LPs and MDPs

(I originally wrote this post in response to a student’s question for Georgia Tech’s CS 7642 Reinforcement Learning and Decision Making course.)

Solving MDPs via linear programming

Markov decision processes (MDPs) arise in control and reinforcement learning (RL) problems. Modulo notational and cultural differences, control and RL study many similar problems. I highly recommend checking out Ben Recht’s blog series An Outsider’s Tour of Reinforcement Learning for some quality commentary on the control versus RL divide.1

There are a variety of methods that we can use to solve MDPs, including value iteration, policy iteration, and linear programming. And when we say that MDPs are polynomial-time solvable, we’re implicitly relying on the fact that linear programs are polynomial-time solvable.

That said, linear programming solutions tend to be overlooked. As is often the case with linear programming formulations, the primal and dual problems provide perspective in the problem at hand. In this post, we derive a dual that offers an network flow interpretation of an MDP. Let’s go.

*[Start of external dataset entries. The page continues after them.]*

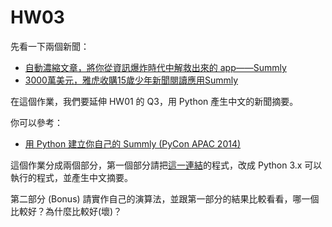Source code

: # HW03

先看一下兩個新聞：

* [自動濃縮文章，將你從資訊爆炸時代中解救出來的 app——Summly](https://www.inside.com.tw/2012/12/03/summly-2)
* [3000萬美元，雅虎收購15歲少年新聞閱讀應用Summly](https://www.bnext.com.tw/article/27090/BN-ARTICLE-27090)

在這個作業，我們要延伸 HW01 的 Q3，用 Python 產生中文的新聞摘要。

你可以參考：

* [用 Python 建立你自己的 Summly (PyCon APAC 2014)](https://www.youtube.com/watch?v=1eBOhyWkHgE)

這個作業分成兩個部分，第一個部分請把[這一連結](https://github.com/victorgau/jieba_demo/blob/master/Jieba_applications.ipynb)的程式，改成 Python 3.x 可以執行的程式，並產生中文摘要。

第二部分 (Bonus) 請實作自己的演算法，並跟第一部分的結果比較看看，哪一個比較好？為什麼比較好(壞)？
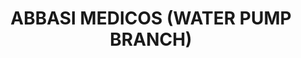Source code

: ---
title: "ABBASI MEDICOS (WATER PUMP BRANCH)"
url: /karachi/abbasi-medicos-water-pump-branch/
shop: medical supply
---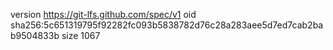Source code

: version https://git-lfs.github.com/spec/v1
oid sha256:5c651319795f92282fc093b5838782d76c28a283aee5d7ed7cab2bab9504833b
size 1067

Let’s say we have an MDP with $m$ states $s_1, \dots, s_m \in \mathcal{S}$ and $n$ actions $a_1, \dots, a_n \in \mathcal{A}$. We’ll write the value function $v(\cdot)$ as an $m$-dimensional vector $v \in \reals^m$ and the action value function $q(\cdot, \cdot) \in \reals^{m, n}$ matrix.

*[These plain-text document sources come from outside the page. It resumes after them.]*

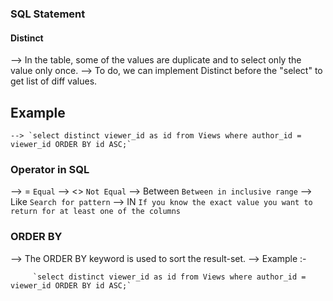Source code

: ### SQL Statement ###

#### Distinct 

--> In the table, some of the values are duplicate and to select only the value only once.
--> To do, we can implement Distinct before the "select" to get list of diff values.
## Example 

    --> `select distinct viewer_id as id from Views where author_id = viewer_id ORDER BY id ASC;`

### Operator in SQL 

--> =  `Equal`
--> <>  `Not Equal`
--> Between `Between in inclusive range`
--> Like    `Search for pattern`
--> IN    `If you know the exact value you want to return for at least one of the columns`


### ORDER BY 

--> The ORDER BY keyword is used to sort the result-set.
--> Example :- 
        
         `select distinct viewer_id as id from Views where author_id = viewer_id ORDER BY id ASC;`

We can find the optimal value function

$$ {\small v^\star(s) \stackrel{\cdot}{=} \max_\pi v_\pi(s) = \max_a \left( R(s, a) + \gamma \sum_{s'} T(s, a, s') v(s') \right), \quad \text{for all $s \in \mathcal{S}$} } $$

by solving the linear program

$$ \begin{array}{ll} \mbox{minimize} & \ones^T v \\
\mbox{subject to} & v \succeq R_a + \gamma T_a v \quad \text{for $a = 1, \dots, n$}, \end{array} $$

where $v$ is the optimization (aka, decision) variable, $R_a \in \reals^m$ is a vector of rewards for action $a$ and $T_a \in \reals^{m \times m}$ is the transition matrix corresponding to action $a$. We’ll call this the primal linear program.

We form a dual linear program of the primal problem by calculating its Lagrangian, eliminating the primal variable, and maximizing the dual function (aka, the Lagrangian with the primal variable eliminated).

Calculating the Lagrangian

The Lagrangian is the primal’s objective function plus penalties for violating the primal’s constraints (rewritten as $0 \succeq R_a + \gamma T_a v - v$)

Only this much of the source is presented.